Kedua, lingkungan budaya di mana suatu pandangan moral diterapkan harus diperhatikan. Kenyataan menunjukkan bahwa setiap budaya memperlakukan binatang secara berbeda. Sapi di dalam masyarakat Hindu India tidak disembelih karena dianggap sebagai hewan suci sedangkan dalam masyarakat Islam dijadikan sebagai hewan korban. Ada relativisme moral di sana yang menjadikan suatu tindakan terhadap binatang oleh suatu masyarakat tertentu dapat dibenarkan dan oleh masyarakat lain ditentang. Akan tetapi, ditekankan bahwa menjaga kelestarian binatang adalah kewajiban dasar yang sifatnya universal. Artinya, di mana pun di dunia ini tindakan mengancam kelestarian binatang adalah salah. Bagaimanapun, kita mau tidak mau harus menempatkan kelestarian binatang di atas tradisi-tradisi masyarakat kita.
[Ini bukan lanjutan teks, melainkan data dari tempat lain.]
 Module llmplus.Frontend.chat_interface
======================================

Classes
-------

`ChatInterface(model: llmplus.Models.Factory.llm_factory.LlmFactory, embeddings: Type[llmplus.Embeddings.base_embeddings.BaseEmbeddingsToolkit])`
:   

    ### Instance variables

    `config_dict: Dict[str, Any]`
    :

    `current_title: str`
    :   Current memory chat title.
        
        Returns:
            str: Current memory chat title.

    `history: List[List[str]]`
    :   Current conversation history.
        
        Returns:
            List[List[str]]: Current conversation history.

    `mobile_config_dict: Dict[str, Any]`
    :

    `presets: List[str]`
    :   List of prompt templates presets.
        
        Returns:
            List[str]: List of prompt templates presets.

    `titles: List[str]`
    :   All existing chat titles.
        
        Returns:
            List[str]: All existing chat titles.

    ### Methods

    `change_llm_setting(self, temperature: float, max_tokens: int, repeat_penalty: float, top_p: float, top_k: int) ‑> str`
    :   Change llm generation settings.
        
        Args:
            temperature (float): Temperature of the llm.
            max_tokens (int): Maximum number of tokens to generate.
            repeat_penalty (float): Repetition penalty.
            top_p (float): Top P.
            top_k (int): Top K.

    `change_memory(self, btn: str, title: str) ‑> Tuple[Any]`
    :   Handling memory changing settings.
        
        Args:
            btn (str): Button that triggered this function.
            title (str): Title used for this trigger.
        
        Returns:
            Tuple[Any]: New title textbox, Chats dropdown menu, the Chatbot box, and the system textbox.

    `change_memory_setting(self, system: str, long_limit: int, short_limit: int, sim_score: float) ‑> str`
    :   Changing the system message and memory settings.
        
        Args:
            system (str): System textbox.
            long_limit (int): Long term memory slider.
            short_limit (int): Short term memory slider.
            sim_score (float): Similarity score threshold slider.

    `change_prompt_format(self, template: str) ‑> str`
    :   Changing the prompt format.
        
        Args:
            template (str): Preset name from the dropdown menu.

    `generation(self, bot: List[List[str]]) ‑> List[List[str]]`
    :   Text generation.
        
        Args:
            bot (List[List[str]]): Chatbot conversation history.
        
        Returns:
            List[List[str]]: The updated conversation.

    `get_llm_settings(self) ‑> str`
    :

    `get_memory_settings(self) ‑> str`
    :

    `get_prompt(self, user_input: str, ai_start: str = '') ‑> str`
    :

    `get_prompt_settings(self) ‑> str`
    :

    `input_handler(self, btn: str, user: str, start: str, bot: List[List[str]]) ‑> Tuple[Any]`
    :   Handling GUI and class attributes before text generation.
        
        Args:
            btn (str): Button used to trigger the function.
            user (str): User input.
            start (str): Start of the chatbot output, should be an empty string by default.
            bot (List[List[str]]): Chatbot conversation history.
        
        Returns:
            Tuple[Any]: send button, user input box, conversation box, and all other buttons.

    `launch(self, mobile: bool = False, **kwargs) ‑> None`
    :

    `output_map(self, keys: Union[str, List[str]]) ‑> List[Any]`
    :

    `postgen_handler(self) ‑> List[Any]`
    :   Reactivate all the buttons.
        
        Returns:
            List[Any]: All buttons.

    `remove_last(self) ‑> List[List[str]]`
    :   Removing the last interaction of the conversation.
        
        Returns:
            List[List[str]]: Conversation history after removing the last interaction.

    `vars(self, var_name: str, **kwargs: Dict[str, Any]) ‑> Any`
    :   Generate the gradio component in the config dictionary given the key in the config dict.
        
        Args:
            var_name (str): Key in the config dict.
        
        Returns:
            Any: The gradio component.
Ketiga, kita harus menempatkan aspek tanggung jawab dalam setiap tindakan kita terhadap binatang. Sikap tanggung jawab sangat penting mengingat dengan itulah kita mempertahankan kelangungan spesies kita tanpa harus mengancam keberadaan spesises lain. Akhirnya, penting untuk memahami bahwa ketika kita mengambil suatu disposisi moral yang mengutamakan kepentingan manusia, dalam disposisi lain kita sebenarnya sedang mengabaikan kepentingan binatang. Dengan demikian, suatu pandangan moral yang memperhatikan kepentingan keduanya sangatlah dibutuhkan.